Мы можем теперь суммировать рассуждения Канта. Цель, которую преследует природа, создавая любое существо, состоит, конечно, в существовании этого существа, в реализации его сущности; телеология природы является внутренней, а не внешней телеологией. Она не создает траву для того, чтобы ею питались коровы, а коров – для питания человека. Она создает траву потому, что трава должна быть, и т. д. Сущность людей – в их разуме, поэтому она создает человека для того, чтобы он был рациональным. Но рациональность составляет такую особенность человеческого рассудка, которая не может развиться полностью в ходе жизни одного индивидуума. Никто, например, не может самостоятельно создать всю математическую науку. Он должен воспользоваться плодами работы, уже проделанной другими людьми. Человек – животное, обладающее только ему свойственной способностью использовать опыт других, и этой способностью он обладает потому, что он рационален, ибо разум, как некий тип опыта, только и делает это возможным. Если вы хотите есть, то то обстоятельство, что другая корова съела какую-то былинку травы, может только помешать вам съесть ту же самую былинку. Но если вы хотите знать, то тот факт, что Пифагор открыл теорему о квадрате гипотенузы, делает это знание более доступным для вас, чем если бы вы попытались открыть его самостоятельно. Следовательно, цель природы, создавшей человеческий разум, была такой целью, которая может быть реализована полностью только в истории человеческой расы в целом, а не в ходе жизни индивидуума.

Кант здесь совершает подвиг, показывая, почему должно существовать такое явление, как история. Она существует, как он доказывает, потому что человек – рациональное существо, и полное развитие его способностей требует поэтому исторического процесса. Здесь мы имеем дело с аргументацией, аналогичной аргументации Платона во второй книге его «Государства», где он объясняет, почему должно быть общество. Возражая софистам, доказывавшим, что государство – искусственное образование, Платон показал, что оно естественно, так как основывается на том обстоятельстве, что отдельный человек не может во всем полагаться только на собственные силы; он нуждается в экономических услугах других для того, чтобы удовлетворить свои потребности. |96| Как экономическое существо человек нуждается в государстве; аналогичным образом Кант показывает, что человек как рациональное существо нуждается в историческом процессе.

Тогда история – это поступательное движение к рациональности, движение, являющееся в то же самое время прогрессирующим развитием рациональности.
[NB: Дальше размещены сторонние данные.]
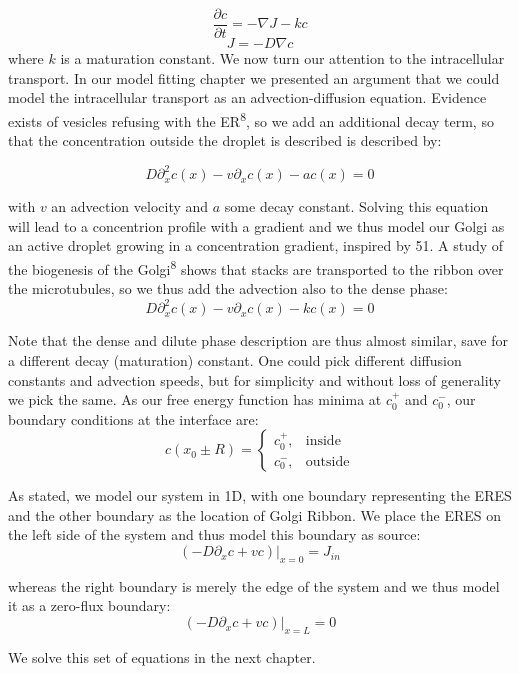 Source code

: \documentclass{Dissertate}
\begin{document}
\[
\frac{\partial c}{\partial t} = -\nabla J -kc
\] \[
J = - D \nabla c
\] where \(k\) is a maturation constant. We now turn our attention to
the intracellular transport. In our model fitting chapter we presented
an argument that we could model the intracellular transport as an
advection-diffusion equation. Evidence exists of vesicles refusing with
the ER\textsuperscript{8}, so we add an additional decay term, so that
the concentration outside the droplet is described is described by:

\begin{equation}
D\partial_x^2 c(x) - v\partial_xc(x)-ac(x)=0
\label{eq:cinside}\end{equation}

with \(v\) an advection velocity and \(a\) some decay constant. Solving
this equation will lead to a concentrion profile with a gradient and we
thus model our Golgi as an active droplet growing in a concentration
gradient, inspired by 51. A study of the biogenesis of the
Golgi\textsuperscript{8} shows that stacks are transported to the ribbon
over the microtubules, so we thus add the advection also to the dense
phase: \begin{equation}
D\partial_x^2 c(x) - v\partial_xc(x)-kc(x)=0
\label{eq:coutside}\end{equation}

Note that the dense and dilute phase description are thus almost
similar, save for a different decay (maturation) constant. One could
pick different diffusion constants and advection speeds, but for
simplicity and without loss of generality we pick the same. As our free
energy function has minima at \(c_0^+\) and \(c_0^{-}\), our boundary
conditions at the interface are: \[
c(x_0\pm R)=
\begin{cases}
    c_0^+,& \text{inside}\\
    c_0^-,& \text{outside}
\end{cases}
\]

As stated, we model our system in 1D, with one boundary representing the
ERES and the other boundary as the location of Golgi Ribbon. We place
the ERES on the left side of the system and thus model this boundary as
source: \[
(-D\partial_xc+vc)|_{x=0} = J_{in}
\]

whereas the right boundary is merely the edge of the system and we thus
model it as a zero-flux boundary: \[
(-D\partial_xc+vc)|_{x=L} = 0
\]

We solve this set of equations in the next chapter.
\end{document}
Во времена Канта это положение было, конечно, общим местом как философии Просвещения, так и романтизма. Мы должны остерегаться смешивать его с внешне схожим, но в действительности радикально отличным отождествлением истории с прогрессом в конце девятнадцатого века. Эволюционистская метафизика конца девятнадцатого столетия считала» что все процессы, развертывающиеся во времени, прогрессивны по своему характеру как таковые и что история – это прогресс просто потому, что она представляет собою последовательность событий во времени. Таким образом, прогрессивность истории, с точки зрения этих мыслителей, была лишь одним из случаев эволюции или прогрессивности природы. Но восемнадцатое столетие не усматривало прогресса в природе и в прогрессивности истории видело ее характерную черту, отличающую ее от природы. Считалось, что могут быть даже человеческие общества, не обнаруживающие этого прогресса в сторону рациональности. Это общества без истории, подобные неисторическим или же просто природным сообществам пчел или муравьев. Однако вне сферы природы, по Канту, прогресс был, и он задавал себе вопрос, почему человеческое общество прогрессирует, а не пребывает в инертном состоянии и каким образом осуществляется этот прогресс.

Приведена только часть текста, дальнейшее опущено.